Scan the material for the string "muss" and copy out every line in which it occurs.

_Records_:
********

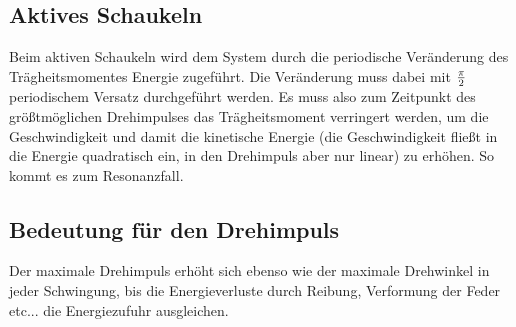 \subsection{Aktives Schaukeln}

Beim aktiven Schaukeln wird dem System durch die periodische Veränderung des Trägheitsmomentes Energie zugeführt.
Die Veränderung muss dabei mit $\pi \over 2$ periodischem Versatz durchgeführt werden.
Es muss also zum Zeitpunkt des größtmöglichen Drehimpulses das Trägheitsmoment verringert werden, um die Geschwindigkeit und damit die kinetische Energie (die Geschwindigkeit fließt in die Energie quadratisch ein, in den Drehimpuls aber nur linear) zu erhöhen.
So kommt es zum Resonanzfall.

\subsection{Bedeutung für den Drehimpuls}

Der maximale Drehimpuls erhöht sich ebenso wie der maximale Drehwinkel in jeder Schwingung, bis die Energieverluste durch Reibung, Verformung der Feder etc... die Energiezufuhr ausgleichen.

********

_Your solution_:
Die Veränderung muss dabei mit $\pi \over 2$ periodischem Versatz durchgeführt werden.
Es muss also zum Zeitpunkt des größtmöglichen Drehimpulses das Trägheitsmoment verringert werden, um die Geschwindigkeit und damit die kinetische Energie (die Geschwindigkeit fließt in die Energie quadratisch ein, in den Drehimpuls aber nur linear) zu erhöhen.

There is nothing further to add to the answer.